◆ ABOUT THIS TASK
Go to the line containing "- 🎨 **Graphismes" in the records below and retype from there through the final line, exactly.

═════ DATA ═════

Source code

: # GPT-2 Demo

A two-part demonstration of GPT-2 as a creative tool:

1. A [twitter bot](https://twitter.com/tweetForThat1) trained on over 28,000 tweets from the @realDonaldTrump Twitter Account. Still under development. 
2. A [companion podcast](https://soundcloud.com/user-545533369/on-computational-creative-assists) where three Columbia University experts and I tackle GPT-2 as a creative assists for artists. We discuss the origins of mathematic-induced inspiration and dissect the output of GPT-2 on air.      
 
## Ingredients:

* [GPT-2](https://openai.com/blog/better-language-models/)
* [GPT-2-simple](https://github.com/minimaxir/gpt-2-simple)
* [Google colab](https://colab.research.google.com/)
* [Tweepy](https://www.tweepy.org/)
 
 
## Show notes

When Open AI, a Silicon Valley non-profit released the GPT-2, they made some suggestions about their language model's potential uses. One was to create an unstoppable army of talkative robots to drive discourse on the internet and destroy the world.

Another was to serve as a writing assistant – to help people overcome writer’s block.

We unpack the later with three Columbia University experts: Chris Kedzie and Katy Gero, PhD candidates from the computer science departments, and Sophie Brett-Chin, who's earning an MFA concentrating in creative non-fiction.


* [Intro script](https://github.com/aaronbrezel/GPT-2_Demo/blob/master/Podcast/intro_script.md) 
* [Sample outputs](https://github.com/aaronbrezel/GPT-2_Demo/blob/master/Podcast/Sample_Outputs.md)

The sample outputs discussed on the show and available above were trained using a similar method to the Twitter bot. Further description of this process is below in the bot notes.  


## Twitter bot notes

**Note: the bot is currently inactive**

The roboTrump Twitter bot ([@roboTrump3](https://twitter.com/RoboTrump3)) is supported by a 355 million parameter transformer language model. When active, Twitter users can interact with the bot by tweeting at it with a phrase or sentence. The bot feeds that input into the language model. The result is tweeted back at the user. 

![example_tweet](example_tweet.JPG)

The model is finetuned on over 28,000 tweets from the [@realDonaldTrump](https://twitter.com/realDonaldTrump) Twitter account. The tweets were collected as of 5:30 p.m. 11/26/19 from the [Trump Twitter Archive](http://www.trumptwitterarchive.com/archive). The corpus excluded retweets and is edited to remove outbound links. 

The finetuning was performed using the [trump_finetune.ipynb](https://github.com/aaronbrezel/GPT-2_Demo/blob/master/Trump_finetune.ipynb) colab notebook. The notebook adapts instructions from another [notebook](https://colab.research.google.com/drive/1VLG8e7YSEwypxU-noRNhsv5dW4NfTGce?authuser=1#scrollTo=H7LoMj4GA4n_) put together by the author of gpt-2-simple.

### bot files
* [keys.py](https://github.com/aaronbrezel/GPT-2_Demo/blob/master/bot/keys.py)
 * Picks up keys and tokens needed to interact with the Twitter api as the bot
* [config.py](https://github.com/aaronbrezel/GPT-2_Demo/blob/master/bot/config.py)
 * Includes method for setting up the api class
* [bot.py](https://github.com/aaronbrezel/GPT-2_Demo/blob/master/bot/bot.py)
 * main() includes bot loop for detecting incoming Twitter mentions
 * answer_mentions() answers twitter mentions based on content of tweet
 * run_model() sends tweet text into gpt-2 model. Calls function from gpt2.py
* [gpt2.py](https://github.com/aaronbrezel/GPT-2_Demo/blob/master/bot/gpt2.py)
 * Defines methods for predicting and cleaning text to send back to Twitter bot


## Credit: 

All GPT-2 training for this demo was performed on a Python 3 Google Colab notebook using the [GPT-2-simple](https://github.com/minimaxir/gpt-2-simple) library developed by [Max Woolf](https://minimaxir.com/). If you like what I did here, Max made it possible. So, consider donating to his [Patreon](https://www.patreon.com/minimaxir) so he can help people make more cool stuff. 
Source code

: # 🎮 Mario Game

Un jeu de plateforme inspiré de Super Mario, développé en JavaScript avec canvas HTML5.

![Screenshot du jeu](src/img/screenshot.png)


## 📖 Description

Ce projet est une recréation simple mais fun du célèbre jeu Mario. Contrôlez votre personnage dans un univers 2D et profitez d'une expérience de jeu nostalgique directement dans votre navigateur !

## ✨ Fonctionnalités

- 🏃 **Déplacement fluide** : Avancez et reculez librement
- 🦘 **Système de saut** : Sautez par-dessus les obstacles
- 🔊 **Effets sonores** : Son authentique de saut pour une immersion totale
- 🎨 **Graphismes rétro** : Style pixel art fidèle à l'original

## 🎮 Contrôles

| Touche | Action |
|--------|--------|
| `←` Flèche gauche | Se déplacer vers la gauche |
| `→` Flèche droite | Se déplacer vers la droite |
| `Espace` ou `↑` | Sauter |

═════

◆ SOLUTION
- 🎨 **Graphismes rétro** : Style pixel art fidèle à l'original

## 🎮 Contrôles

| Touche | Action |
|--------|--------|
| `←` Flèche gauche | Se déplacer vers la gauche |
| `→` Flèche droite | Se déplacer vers la droite |
| `Espace` ou `↑` | Sauter |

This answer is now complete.